I think they would be smart enoguh to realize that technology does not have a cold hand, any more than a pianoforte does. That is a perception brought about the easy access, so you have people as unskilled as me, for instance, able to make something very much resembling music. In the hands of masters this same technology has brought us orchestral recording with a clarity the old master could never have dreamed of. And the sampled instruments (or better lately, even physical modeled virtual instruments built within the computer and calulating how how the sound resonates around the different chambers) are getting better all the time. I don't htink they would find the technology meaningless. It's only harder to separate the Wheat from the chaff.


----------



## PetrB (Feb 28, 2012)

Apart from all the tantalizing psychological traumas of sci-fi time transport, the social mores, people's appearance and clothing, the fact that Bach, for example, would barely be able to understand contemporary spoken German, etc....

First, all those big 'old boys' could write at a desk, had a thorough and idiomatic knowledge of the capacity of instruments for which they wrote, and would have no need at all for the contemporary score software, or midi and orchestral samples.

I think they would immediately 'get' that these tools are tools _ intended to put active players out of business_ (the prime motivator was to more cheaply produce commercial music), and would be less than delighted with that aspect.

There is always the 'ideal' performance, the right tempo, inflections, dynamics, which a composer usually has a clear notion of, and being able to 'realize' such a performance, put it 'on record,' could be very appealing; the counter to that is those composers were writing with the expectation that musicians are musical, and sometimes, whether a work was a chamber piece or piece for larger ensemble requiring a conductor, those musicians could bring out something very desirable the composer had never thought of....

For the rest, just talk with some seasoned classical pros:

The virtual instruments lack the full harmonic spectrum compared to their real timbrel color.

The virtual orchestras have a sound far too homogenous. The virtual orchestra packages are also innately 'Hollywood sweet' in their timbrel qualities, making it rather labor intensive and never wholly successful in getting more a classical 'Mozart' style delivery, or a 'straighter' contemporary classical sound (the original concept was to be able to produce musak, studio recordings, film tracks, far less expensively (back to that point of cutting many instrumentalists out of jobs.)

The tuning is also far too homogenous, always 'too perfect.'

Qauntized 'performances' take all breath out of a performance -- it is, rhythmically, "death by asphyxiation."

What these tools are are tools which I believe the older composers would think the same of as do contemporary composers and musicians, i.e. they are tools -- handy maybe -- tremendous in saving the labor of producing a full score and player's parts or especially handy if revising the same, but _overall they are absolutely not an acceptable substitute for the real thing_.

A younger generation has been sold a bill of goods and then 'romanticized' everything "Virtual." _Just remember, virtual literally means "Nearly But Not Real."_

Where the electronics shine is in doing what they do best, i.e. electronically generated sounds with the designated instrument(s) of choice for performance, the speakers -- for which those sounds were designed.


----------



## Stargazer (Nov 9, 2011)

I think they'd be surprised to know just how famous they still are so many years later


----------



## Kieran (Aug 24, 2010)

The first shock would be the time machine they came in!

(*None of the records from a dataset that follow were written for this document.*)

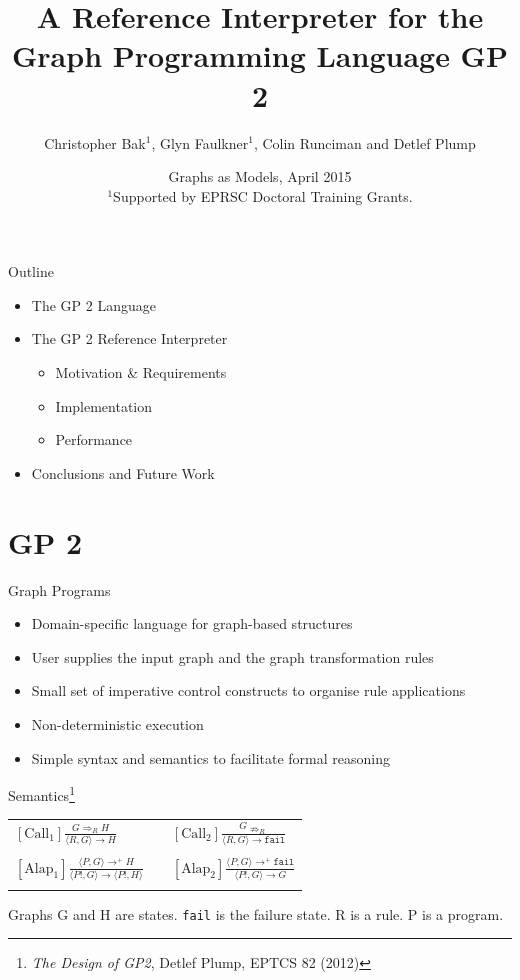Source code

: \documentclass[14pt]{beamer}
\title{\textbf{A Reference Interpreter for the Graph Programming Language GP 2}}
\author{Christopher Bak$^1$, Glyn Faulkner$^1$, Colin Runciman and Detlef Plump}
\institute{Department of Computer Science, The University of York}
\date[GaM 2015]{Graphs as Models, April 2015\\[1em]
{\scriptsize $^1$Supported by EPRSC Doctoral Training Grants.}}
\begin{document}
\begin{frame}
  \titlepage
\end{frame}

\begin{frame}{Outline}
\begin{itemize}\setlength{\itemsep}{10mm}
\item The GP 2 Language
\item The GP 2 Reference Interpreter
  \begin{itemize}
  \item Motivation \& Requirements
  \item Implementation
  \item Performance
  \end{itemize}
\item Conclusions and Future Work
\end{itemize}
\end{frame}

\section{GP 2}

\begin{frame}{Graph Programs}
\begin{itemize}
\item Domain-specific language for graph-based structures
\item User supplies the input graph and the graph transformation rules
\item Small set of imperative control constructs to organise rule applications
\item Non-deterministic execution
\item Simple syntax and semantics to facilitate formal reasoning
\end{itemize}
\end{frame}

\begin{frame}{Semantics\footnote{\textit{The Design of GP2}, Detlef Plump, EPTCS 82 (2012)}}
\begin{center}
\begin{tabular}{lcl}
$\mathrm{[Call_1]} \displaystyle\frac{G \Rightarrow_{R} H}{\langle R,G\rangle \to H}$ 
&&
$\mathrm{[Call_2]} \displaystyle\frac{G \nRightarrow_{R}}{\langle R,G\rangle \to \texttt{fail}}$ 
\\\\
$\mathrm{[Alap_1]} \displaystyle\frac{\langle P, G\rangle \to^+ H}{\langle P!, G\rangle \to \langle P!, H\rangle}$ 
&&
$\mathrm{[Alap_2]} \displaystyle\frac{\langle P, G\rangle \to^+ \texttt{fail}}{\langle P!, G\rangle \to G}$ 
\\\\
\end{tabular} 
\end{center}
\footnotesize{Graphs G and H are states. \texttt{fail} is the failure state. R is a rule. P is a program.}
\end{frame}
\end{document}

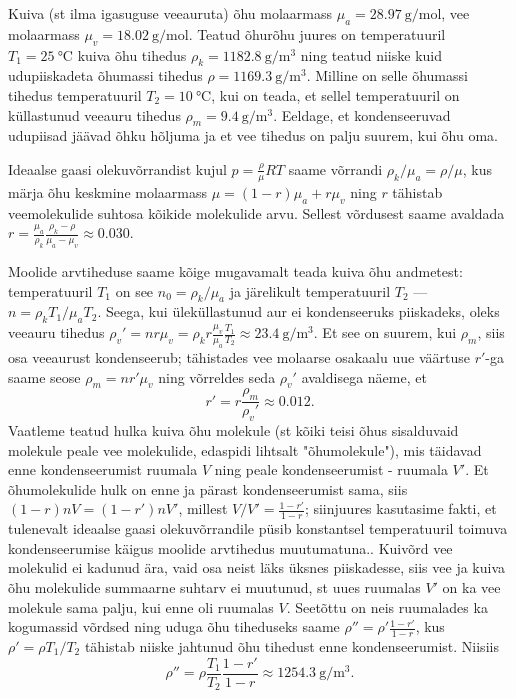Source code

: 
Kuiva (st ilma igasuguse veeauruta) õhu molaarmass $\mu_a=\SI{28.97}{\g\per\mole}$, vee molaarmass $\mu_v=\SI{18.02}{\g\per\mole}$. Teatud õhurõhu juures on temperatuuril $T_1=\SI{25}\celsius$ kuiva õhu tihedus $\rho_k=\SI{1182.8}{\g\per\m\cubed}$ ning teatud niiske kuid udupiiskadeta õhumassi tihedus $\rho=\SI{1169.3}{\g\per\m\cubed}$. Milline on selle õhumassi tihedus temperatuuril $T_2=\SI{10}\celsius$, kui on teada, et sellel temperatuuril on küllastunud veeauru tihedus $\rho_m=\SI{9.4}{\g\per\m\cubed}$. Eeldage, et kondenseeruvad udupiisad jäävad õhku hõljuma ja et vee tihedus on palju suurem, kui õhu oma.



\hint

\solu
Ideaalse gaasi olekuvõrrandist kujul $p=\frac \rho\mu RT$ saame võrrandi $\rho_k/\mu_a=\rho/\mu$, kus märja õhu keskmine molaarmass $\mu=(1-r)\mu_a+r\mu_v$ ning $r$ tähistab veemolekulide suhtosa kõikide molekulide arvu. Sellest võrdusest saame avaldada $r=\frac {\mu_a}{\rho_k}\frac{\rho_k-\rho}{\mu_a-\mu_v}\approx \num{0.030}$.

Moolide arvtiheduse saame kõige mugavamalt teada kuiva õhu andmetest: temperatuuril $T_1$ on see $n_0=\rho_k/\mu_a$ ja järelikult temperatuuril $T_2$ ---  $n=\rho_kT_1/\mu_aT_2$. Seega, kui üleküllastunud aur ei kondenseeruks piiskadeks, oleks veeauru tihedus $\rho_v'=nr\mu_v= \rho_kr\frac {\mu_v}{\mu_a}\frac{T_1}{T_2}\approx\SI{23.4}{\g\per\m\cubed}$. Et see on suurem, kui $\rho_m$, siis osa veeaurust kondenseerub; tähistades vee molaarse osakaalu uue väärtuse $r'$-ga saame seose $\rho_m=nr'\mu_v$ ning võrreldes seda $\rho_v'$ avaldisega näeme, et
\[
  r'=r\frac {\rho_m}{\rho_v'}\approx \num{0.012}.
\]
Vaatleme teatud hulka kuiva õhu molekule (st kõiki teisi õhus sisalduvaid molekule peale vee molekulide, edaspidi lihtsalt "õhumolekule"), mis täidavad enne kondenseerumist ruumala $V$ ning peale kondenseerumist - ruumala $V'$. Et õhumolekulide hulk on enne ja pärast kondenseerumist sama, siis $(1-r)nV=(1-r')nV'$, millest $V/V'=\frac{1-r'}{1-r}$; siinjuures kasutasime fakti, et tulenevalt ideaalse gaasi olekuvõrrandile püsib konstantsel temperatuuril toimuva kondenseerumise käigus moolide arvtihedus muutumatuna.. Kuivõrd vee molekulid ei kadunud ära, vaid osa neist läks üksnes piiskadesse, siis  vee ja kuiva õhu molekulide summaarne suhtarv ei muutunud, st uues ruumalas $V'$ on ka vee molekule sama palju, kui enne oli ruumalas $V$. Seetõttu on neis ruumalades ka kogumassid võrdsed ning uduga õhu tiheduseks saame  $\rho''=\rho'\frac{1-r'}{1-r}$, kus $\rho'=\rho T_1/T_2$ tähistab niiske jahtunud õhu tihedust enne kondenseerumist. Niisiis
\[\rho''=\rho \frac{T_1}{T_2} \frac{1-r'}{1-r}\approx \SI{1254.3}{\g\per\m\cubed}.\]
\probend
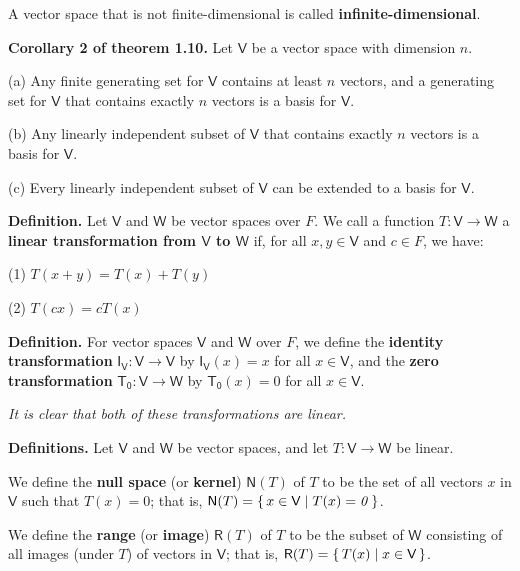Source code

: \documentclass{article}
\newcommand{\0}{\mathit{0}}
\begin{document}
A vector space that is not finite-dimensional is called \textbf{infinite-dimensional}.

\medskip

\textbf{Corollary 2 of theorem 1.10.} Let $\mathsf{V}$ be a vector space with dimension $n$.

(a) Any finite generating set for $\mathsf{V}$ contains at least $n$ vectors,
and a generating set for $\mathsf{V}$ that contains exactly $n$ vectors
is a basis for $\mathsf{V}$.

(b) Any linearly independent subset of $\mathsf{V}$ that contains exactly
$n$ vectors is a basis for $\mathsf{V}$.

(c) Every linearly independent subset of $\mathsf{V}$ can be extended to
a basis for $\mathsf{V}$.

\medskip

\textbf{Definition.}
Let $\mathsf{V}$ and $\mathsf{W}$ be vector spaces over $F$. We call a function
$T: \mathsf{V} \to \mathsf{W}$ a \textbf{linear transformation from $\mathsf{V}$ to $\mathsf{W}$} if,
for all $x, y \in \mathsf{V}$ and $c \in F$, we have:

(1) $T(x + y) = T(x) + T(y)$

(2) $T(cx) = cT(x)$

\medskip

\textbf{Definition.} For vector spaces $\mathsf{V}$ and $\mathsf{W}$ over $F$, we define the
\textbf{identity transformation} $\mathsf{I_V}: \mathsf{V} \to \mathsf{V}$
by $\mathsf{I_V}(x) = x$ for all $x \in \mathsf{V}$,
and the \textbf{zero transformation} $\mathsf{T_0}: \mathsf{V} \to \mathsf{W}$
by $\mathsf{T_0}(x) = \0$ for all $x \in \mathsf{V}$.

\textsl{It is clear that both of these transformations are linear.}

\medskip

\textbf{Definitions.} Let $\mathsf{V}$ and $\mathsf{W}$ be vector spaces, and let
$T: \mathsf{V} \to \mathsf{W}$ be linear.

We define the \textbf{null space} (or \textbf{kernel}) $\mathsf{N}(T)$ of $T$ to be the set of all vectors
$x$ in $\mathsf{V}$ such that $T(x) = \0$; that is,
$\mathsf{N}(T) = \set{x \in \mathsf{V} \mid T(x) = \0}$.

We define the \textbf{range} (or \textbf{image}) $\mathsf{R}(T)$ of $T$ to be the subset of $\mathsf{W}$
consisting of all images (under $T$) of vectors in $\mathsf{V}$; that is,
$\mathsf{R}(T) = \set{T(x) \mid x \in \mathsf{V}}$.
\end{document}
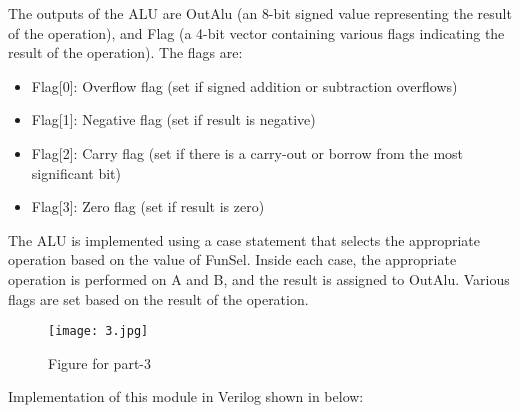 \documentclass[12pt]{article}
\begin{document}
\begin{itemize}
The outputs of the ALU are OutAlu (an 8-bit signed value representing the result of the operation), and Flag (a 4-bit vector containing various flags indicating the result of the operation). The flags are:
   \begin{itemize}
   \item Flag[0]: Overflow flag (set if signed addition or subtraction overflows)
   \item Flag[1]: Negative flag (set if result is negative)
   \item Flag[2]: Carry flag (set if there is a carry-out or borrow from the most significant bit)
   \item Flag[3]: Zero flag (set if result is zero)
   \end{itemize}
   The ALU is implemented using a case statement that selects the appropriate operation based on the value of FunSel. Inside each case, the appropriate operation is performed on A and B, and the result is assigned to OutAlu. Various flags are set based on the result of the operation.
\end{itemize}   

\begin{figure}[H]
    \centering
    \texttt{[image: 3.jpg]}
    \caption{Figure for part-3}
    \label{fig:part3}
\end{figure}

\vspace{1cm}
Implementation of this module in Verilog shown in below:
 
\end{document}
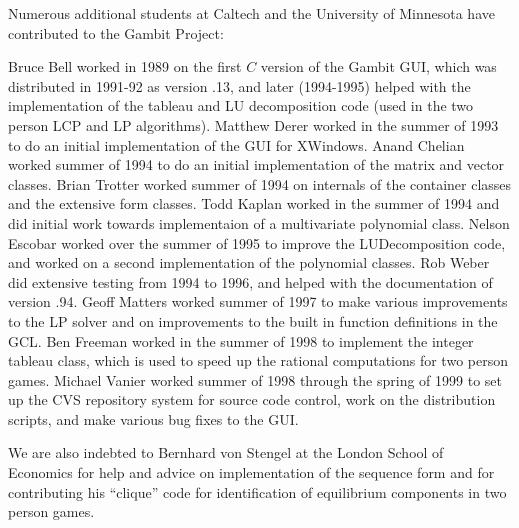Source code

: \documentclass[12pt]{report}
\begin{document}
Numerous additional students at Caltech and the University of Minnesota
have contributed to the Gambit Project:

Bruce Bell worked in 1989 on the first $C$ version of the Gambit GUI,
which was distributed in 1991-92 as version .13, and later (1994-1995)
helped with the implementation of the tableau and LU decomposition
code (used in the two person LCP and LP algorithms). Matthew Derer
worked in the summer of 1993 to do an initial implementation of the
GUI for XWindows.  Anand Chelian worked summer of 1994 to do an
initial implementation of the matrix and vector classes.  Brian
Trotter worked summer of 1994 on internals of the container classes
and the extensive form classes.  Todd Kaplan worked in the summer of
1994 and did initial work towards implementaion of a multivariate
polynomial class.  Nelson Escobar worked over the summer of 1995 to
improve the LUDecomposition code, and worked on a second
implementation of the polynomial classes.  Rob Weber did extensive
testing from 1994 to 1996, and helped with the documentation of
version .94.  Geoff Matters worked summer of 1997 to make various
improvements to the LP solver and on improvements to the built in
function definitions in the GCL.  Ben Freeman worked in the summer of
1998 to implement the integer tableau class, which is used to speed up
the rational computations for two person games.  Michael Vanier worked
summer of 1998 through the spring of 1999 to set up the CVS repository
system for source code control, work on the distribution scripts, and
make various bug fixes to the GUI.

We are also indebted to Bernhard von Stengel at the London School of
Economics for help and advice on implementation of the sequence form
and for contributing his ``clique'' code for identification of
equilibrium components in two person games.













\helpignore{}
\end{document}
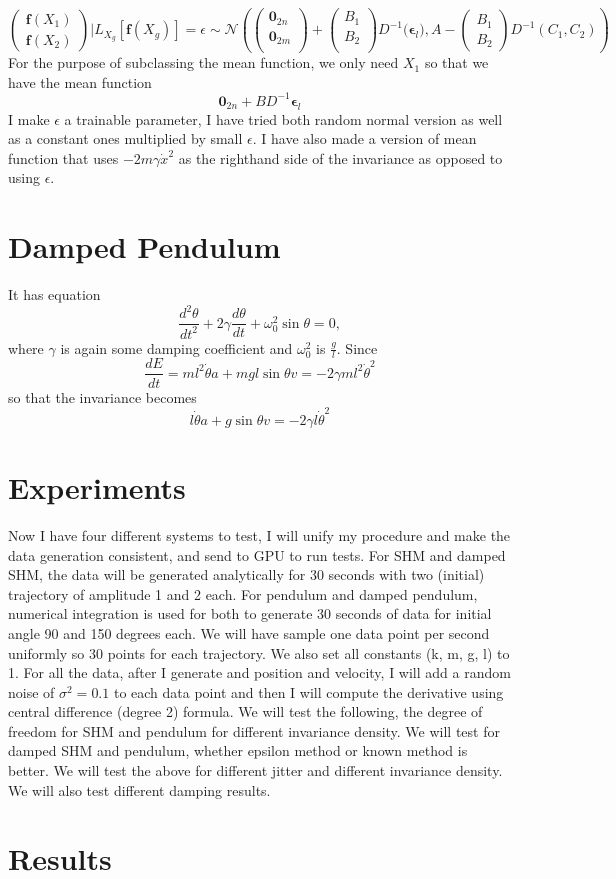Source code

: \documentclass{article}
\begin{document}
$$
\begin{pmatrix}
  \mathbf{f}(X_1)\\
  \mathbf{f}(X_2)
\end{pmatrix}|L_{X_g}[\mathbf{f}(X_g)]=\epsilon
\sim\mathcal{N}
\left(
\begin{pmatrix}
  \mathbf{0}_{2n}\\
  \mathbf{0}_{2m}\\
\end{pmatrix}
+
\begin{pmatrix}
  B_1\\B_2\\
\end{pmatrix}
D^{-1}
\bigg(\mathbf{\epsilon}_l\bigg)
,
A-\begin{pmatrix}
  B_1 \\B_2
\end{pmatrix}D^{-1}\left(C_1, C_2\right)
\right)
$$
For the purpose of subclassing the mean function, we only need $X_1$ so that we have the mean function $$\mathbf{0}_{2n}+BD^{-1}\mathbf{\epsilon}_l$$
I make $\epsilon$ a trainable parameter, I have tried both random normal version as well as a constant ones multiplied by small $\epsilon$.
I have also made a version of mean function that uses $-2m\gamma\dot{x}^2$ as the righthand side of the invariance as opposed to using $\epsilon$.
\section*{Damped Pendulum}
It has equation
$$
\frac{d^2\theta}{dt^2} + 2\gamma\frac{d\theta}{dt} + \omega_0^2\sin\theta = 0, 
$$
where $\gamma$ is again some damping coefficient and $\omega_0^2$ is $\frac{g}{l}$.
Since 
$$
\frac{dE}{dt} = ml^2\dot{\theta}a+mgl\sin\theta v = -2\gamma ml^2\dot{\theta}^2
$$
so that the invariance becomes 
$$
l\dot{\theta}a+g\sin\theta v = -2\gamma l\dot{\theta}^2
$$
\section*{Experiments}
Now I have four different systems to test, I will unify my procedure and make the data generation consistent, and send to GPU to run tests. 
For SHM and damped SHM, the data will be generated analytically for 30 seconds with two (initial) trajectory of amplitude 1 and 2 each.
For pendulum and damped pendulum, numerical integration is used for both to generate 30 seconds of data for initial angle 90 and 150 degrees each.
We will have sample one data point per second uniformly so 30 points for each trajectory.
We also set all constants (k, m, g, l) to 1.
For all the data, after I generate and position and velocity, I will add a random noise of $\sigma^2=0.1$ to each data point and then I will compute the derivative using central difference (degree 2) formula.
We will test the following, the degree of freedom for SHM and pendulum for different invariance density.
We will test for damped SHM and pendulum, whether epsilon method or known method is better.
We will test the above for different jitter and different invariance density.
We will also test different damping results.
\section*{Results}
\end{document}
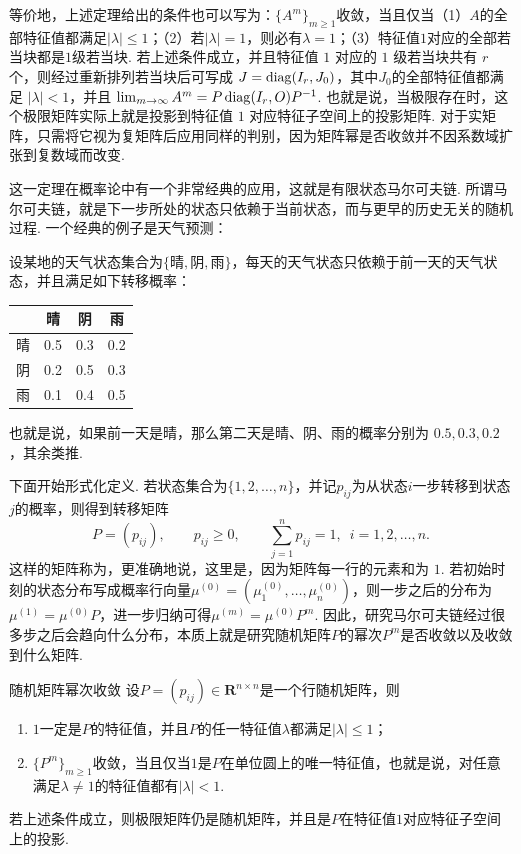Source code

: 等价地，上述定理给出的条件也可以写为：$\{A^m\}_{m\geqslant 1}$收敛，当且仅当（1）$A$的全部特征值都满足$|\lambda|\leqslant 1$；（2）若$|\lambda|=1$，则必有$\lambda=1$；（3）特征值$1$对应的全部若当块都是$1$级若当块. 若上述条件成立，并且特征值 $1$ 对应的 $1$ 级若当块共有 $r$ 个，则经过重新排列若当块后可写成 $J=\diag(I_r,J_0)$，其中$J_0$的全部特征值都满足 $|\lambda| < 1$，并且 $\lim_{m\to\infty}A^m=P\diag(I_r,O)P^{-1}$. 也就是说，当极限存在时，这个极限矩阵实际上就是投影到特征值 $1$ 对应特征子空间上的投影矩阵. 对于实矩阵，只需将它视为复矩阵后应用同样的判别，因为矩阵幂是否收敛并不因系数域扩张到复数域而改变.

这一定理在概率论中有一个非常经典的应用，这就是有限状态马尔可夫链. 所谓马尔可夫链，就是下一步所处的状态只依赖于当前状态，而与更早的历史无关的随机过程. 一个经典的例子是天气预测：

\begin{example}{}{}
    设某地的天气状态集合为$\{\text{晴},\text{阴},\text{雨}\}$，每天的天气状态只依赖于前一天的天气状态，并且满足如下转移概率：
    \begin{center}
        \begin{tabular}{c|ccc}
            & 晴   & 阴   & 雨   \\ \hline
            晴 & 0.5  & 0.3  & 0.2  \\
            阴 & 0.2  & 0.5  & 0.3  \\
            雨 & 0.1  & 0.4  & 0.5
        \end{tabular}
    \end{center}
    也就是说，如果前一天是晴，那么第二天是晴、阴、雨的概率分别为 $0.5, 0.3, 0.2$，其余类推.
\end{example}

下面开始形式化定义. 若状态集合为$\{1,2,\ldots,n\}$，并记$p_{ij}$为从状态$i$一步转移到状态$j$的概率，则得到转移矩阵
\[P=(p_{ij}),\qquad p_{ij}\geqslant 0,\qquad \sum_{j=1}^np_{ij}=1,\enspace i=1,2,\ldots,n.\]
这样的矩阵称为，更准确地说，这里是，因为矩阵每一行的元素和为 $1$. 若初始时刻的状态分布写成概率行向量$\mu^{(0)}=(\mu_1^{(0)},\ldots,\mu_n^{(0)})$，则一步之后的分布为$\mu^{(1)}=\mu^{(0)}P$，进一步归纳可得$\mu^{(m)}=\mu^{(0)}P^m$. 因此，研究马尔可夫链经过很多步之后会趋向什么分布，本质上就是研究随机矩阵$P$的幂次$P^m$是否收敛以及收敛到什么矩阵.

\begin{corollary}{}{随机矩阵幂次收敛}
    设$P=(p_{ij})\in\mathbf{R}^{n\times n}$是一个行随机矩阵，则
    \begin{enumerate}
        \item $1$一定是$P$的特征值，并且$P$的任一特征值$\lambda$都满足$|\lambda|\leqslant 1$；
        \item $\{P^m\}_{m\geqslant 1}$收敛，当且仅当$1$是$P$在单位圆上的唯一特征值，也就是说，对任意满足$\lambda\neq 1$的特征值都有$|\lambda|<1$.
    \end{enumerate}
    若上述条件成立，则极限矩阵仍是随机矩阵，并且是$P$在特征值$1$对应特征子空间上的投影.
\end{corollary}

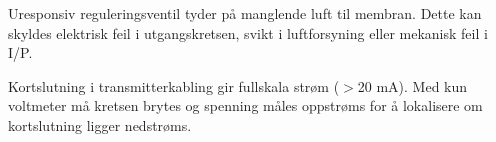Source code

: \vskip 10pt

Uresponsiv reguleringsventil tyder på manglende luft til membran. Dette kan skyldes elektrisk feil i utgangskretsen, svikt i luftforsyning eller mekanisk feil i I/P.

\vskip 10pt

Kortslutning i transmitterkabling gir fullskala strøm ($>$20 mA). Med kun voltmeter må kretsen brytes og spenning måles oppstrøms for å lokalisere om kortslutning ligger nedstrøms.









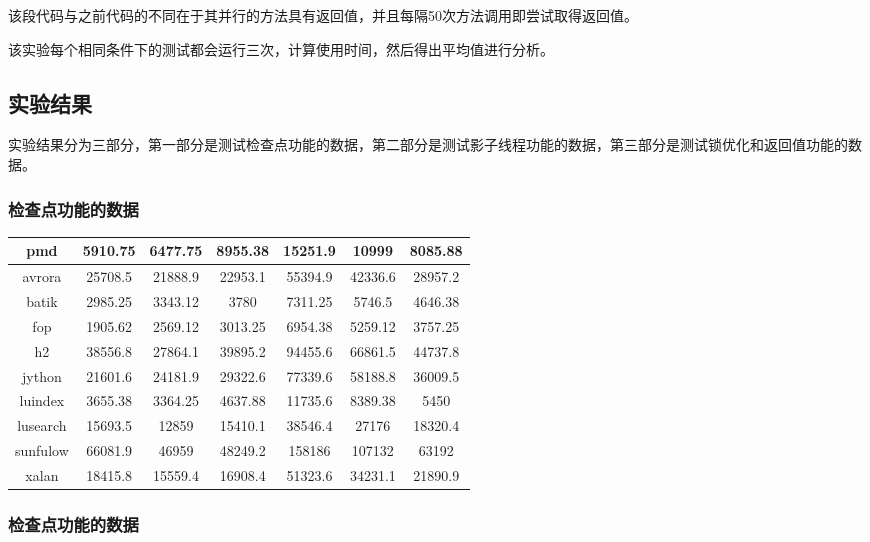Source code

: 该段代码与之前代码的不同在于其并行的方法具有返回值，并且每隔50次方法调用即尝试取得返回值。

该实验每个相同条件下的测试都会运行三次，计算使用时间，然后得出平均值进行分析。

\subsection{实验结果}

实验结果分为三部分，第一部分是测试检查点功能的数据，第二部分是测试影子线程功能的数据，第三部分是测试锁优化和返回值功能的数据。

\subsubsection{检查点功能的数据}

\begin{table}[htbp]
	\centering
	\begin{tabular}{c|c|c|c|c|c|c}
		\hline
		pmd & 5910.75 & 6477.75 & 8955.38 & 15251.9 & 10999 & 8085.88 \\
		\hline
		avrora & 25708.5 & 21888.9 & 22953.1 & 55394.9 & 42336.6 & 28957.2 \\
		\hline
		batik & 2985.25 & 3343.12 & 3780 & 7311.25 & 5746.5 & 4646.38 \\
		\hline
		fop & 1905.62 & 2569.12 & 3013.25 & 6954.38 & 5259.12 & 3757.25 \\
		\hline
		h2 & 38556.8 & 27864.1 & 39895.2 & 94455.6 & 66861.5 & 44737.8 \\
		\hline
		jython & 21601.6 & 24181.9 & 29322.6 & 77339.6 & 58188.8 & 36009.5 \\
		\hline
		luindex & 3655.38 & 3364.25 & 4637.88 & 11735.6 & 8389.38 & 5450 \\
		\hline
		lusearch & 15693.5 & 12859 & 15410.1 & 38546.4 & 27176 & 18320.4 \\
		\hline
		sunfulow & 66081.9 & 46959 & 48249.2 & 158186 & 107132 & 63192 \\
		\hline
		xalan & 18415.8 & 15559.4 & 16908.4 & 51323.6 & 34231.1 & 21890.9 \\
		\hline
	\end{tabular}
\end{table}

\subsubsection{检查点功能的数据}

After this, they may feel that too much choice, too much technology gets in the way, it hampers the ability to keep things simple and clear.

Some of them may enjoy technology too, and find it helps, but if we're taking a composer from the Baroque-Romantic periods, they may think it lacks something essential to the soul. Or to the purpose of the musician, where a composition for a violin is actually _for_ a violin, and not a machine pretending to be a violin...


----------



## kv466 (May 18, 2011)

The answer begins at about 0:50


----------



## KenOC (Mar 7, 2011)

GreenMamba said:


> Who knows? it would really be overwhelming for the really old guys (like Bach) who didn't even see a world in which technology advances were taken for granted.


I don't agree with this. Bach was always interested in new technology, at least as far as instruments went. He became especially interested in the fortepiano, though very critical of Silbermann's early efforts. His crticisms and other improvements resulted in much improved models, and Bach actually became a sales agent for Silbermann in his last years.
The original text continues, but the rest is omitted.